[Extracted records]

+ + + + +

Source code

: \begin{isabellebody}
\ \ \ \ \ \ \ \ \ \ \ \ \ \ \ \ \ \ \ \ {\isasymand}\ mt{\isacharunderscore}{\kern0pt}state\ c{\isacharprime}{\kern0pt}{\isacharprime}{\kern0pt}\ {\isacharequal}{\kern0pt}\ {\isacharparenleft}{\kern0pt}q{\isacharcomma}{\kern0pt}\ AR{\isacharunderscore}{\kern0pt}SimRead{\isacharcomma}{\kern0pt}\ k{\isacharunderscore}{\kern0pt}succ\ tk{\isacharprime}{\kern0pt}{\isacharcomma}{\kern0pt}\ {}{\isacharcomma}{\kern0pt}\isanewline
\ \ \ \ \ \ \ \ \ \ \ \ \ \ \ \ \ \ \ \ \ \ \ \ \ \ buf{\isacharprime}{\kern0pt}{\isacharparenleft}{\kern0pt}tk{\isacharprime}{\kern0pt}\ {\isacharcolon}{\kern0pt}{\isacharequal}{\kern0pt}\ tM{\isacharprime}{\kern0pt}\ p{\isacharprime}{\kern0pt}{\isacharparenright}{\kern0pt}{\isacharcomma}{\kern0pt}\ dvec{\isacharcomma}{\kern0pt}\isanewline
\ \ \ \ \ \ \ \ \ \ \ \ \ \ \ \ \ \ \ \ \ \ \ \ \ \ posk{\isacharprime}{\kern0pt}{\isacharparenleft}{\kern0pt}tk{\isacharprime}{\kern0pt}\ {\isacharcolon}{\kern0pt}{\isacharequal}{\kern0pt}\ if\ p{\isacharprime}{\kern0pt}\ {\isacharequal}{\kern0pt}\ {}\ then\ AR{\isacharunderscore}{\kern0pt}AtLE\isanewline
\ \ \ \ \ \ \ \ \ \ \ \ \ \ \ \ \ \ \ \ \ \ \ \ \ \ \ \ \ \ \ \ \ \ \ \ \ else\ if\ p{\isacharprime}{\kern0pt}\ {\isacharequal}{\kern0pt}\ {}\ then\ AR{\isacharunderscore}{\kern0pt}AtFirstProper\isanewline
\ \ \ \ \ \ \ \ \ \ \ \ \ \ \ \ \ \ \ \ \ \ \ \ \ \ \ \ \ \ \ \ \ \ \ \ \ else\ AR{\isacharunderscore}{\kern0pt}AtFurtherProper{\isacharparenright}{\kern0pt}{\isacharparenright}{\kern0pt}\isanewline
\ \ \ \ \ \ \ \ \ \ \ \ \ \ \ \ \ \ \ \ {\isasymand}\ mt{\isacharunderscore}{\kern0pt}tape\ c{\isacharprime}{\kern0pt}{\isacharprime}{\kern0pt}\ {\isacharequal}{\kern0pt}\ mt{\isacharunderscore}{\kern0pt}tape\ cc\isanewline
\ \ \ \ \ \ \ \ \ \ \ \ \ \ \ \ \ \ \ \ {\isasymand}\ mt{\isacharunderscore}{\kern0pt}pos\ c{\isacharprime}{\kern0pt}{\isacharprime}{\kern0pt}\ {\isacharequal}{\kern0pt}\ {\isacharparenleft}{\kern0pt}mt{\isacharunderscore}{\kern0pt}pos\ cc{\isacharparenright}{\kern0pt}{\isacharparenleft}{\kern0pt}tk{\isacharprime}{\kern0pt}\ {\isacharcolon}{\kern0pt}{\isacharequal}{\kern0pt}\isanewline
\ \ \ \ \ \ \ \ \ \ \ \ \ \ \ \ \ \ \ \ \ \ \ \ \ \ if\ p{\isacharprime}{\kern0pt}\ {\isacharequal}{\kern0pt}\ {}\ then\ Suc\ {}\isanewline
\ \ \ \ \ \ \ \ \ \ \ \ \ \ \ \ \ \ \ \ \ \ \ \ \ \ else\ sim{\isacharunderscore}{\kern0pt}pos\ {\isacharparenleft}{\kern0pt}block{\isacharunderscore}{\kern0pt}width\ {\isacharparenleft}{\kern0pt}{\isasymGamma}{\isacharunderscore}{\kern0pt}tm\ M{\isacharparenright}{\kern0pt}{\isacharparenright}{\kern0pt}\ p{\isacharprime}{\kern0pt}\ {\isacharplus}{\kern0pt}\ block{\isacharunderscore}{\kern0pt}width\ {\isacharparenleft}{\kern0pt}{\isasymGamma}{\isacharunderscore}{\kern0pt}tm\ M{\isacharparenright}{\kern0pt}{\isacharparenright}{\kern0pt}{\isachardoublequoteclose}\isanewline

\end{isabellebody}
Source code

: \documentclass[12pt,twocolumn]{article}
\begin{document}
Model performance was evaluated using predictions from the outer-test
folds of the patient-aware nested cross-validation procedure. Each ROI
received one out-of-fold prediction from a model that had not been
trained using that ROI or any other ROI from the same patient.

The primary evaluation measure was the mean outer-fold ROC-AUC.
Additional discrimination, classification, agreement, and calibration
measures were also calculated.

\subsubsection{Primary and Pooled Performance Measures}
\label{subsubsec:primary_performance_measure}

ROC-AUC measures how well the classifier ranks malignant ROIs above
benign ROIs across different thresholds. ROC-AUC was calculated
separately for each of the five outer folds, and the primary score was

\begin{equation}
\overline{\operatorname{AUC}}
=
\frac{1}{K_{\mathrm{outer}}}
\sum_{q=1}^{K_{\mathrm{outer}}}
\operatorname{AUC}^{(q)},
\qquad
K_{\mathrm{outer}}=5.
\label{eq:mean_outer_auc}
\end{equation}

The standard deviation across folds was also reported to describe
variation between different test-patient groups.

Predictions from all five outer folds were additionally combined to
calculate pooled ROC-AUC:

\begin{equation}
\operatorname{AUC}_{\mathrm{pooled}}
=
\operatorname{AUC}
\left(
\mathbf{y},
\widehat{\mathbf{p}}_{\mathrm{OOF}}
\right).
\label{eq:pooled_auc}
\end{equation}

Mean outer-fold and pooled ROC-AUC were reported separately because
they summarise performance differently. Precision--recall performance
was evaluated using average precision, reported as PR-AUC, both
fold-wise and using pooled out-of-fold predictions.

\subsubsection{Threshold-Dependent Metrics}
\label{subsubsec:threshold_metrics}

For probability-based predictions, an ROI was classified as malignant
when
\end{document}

+ + + + +

(Exercise goal): The word "mathrm" appears in some lines of the data. Copy every one of those lines.

(Output):
\frac{1}{K_{\mathrm{outer}}}
\sum_{q=1}^{K_{\mathrm{outer}}}
K_{\mathrm{outer}}=5.
\operatorname{AUC}_{\mathrm{pooled}}
\widehat{\mathbf{p}}_{\mathrm{OOF}}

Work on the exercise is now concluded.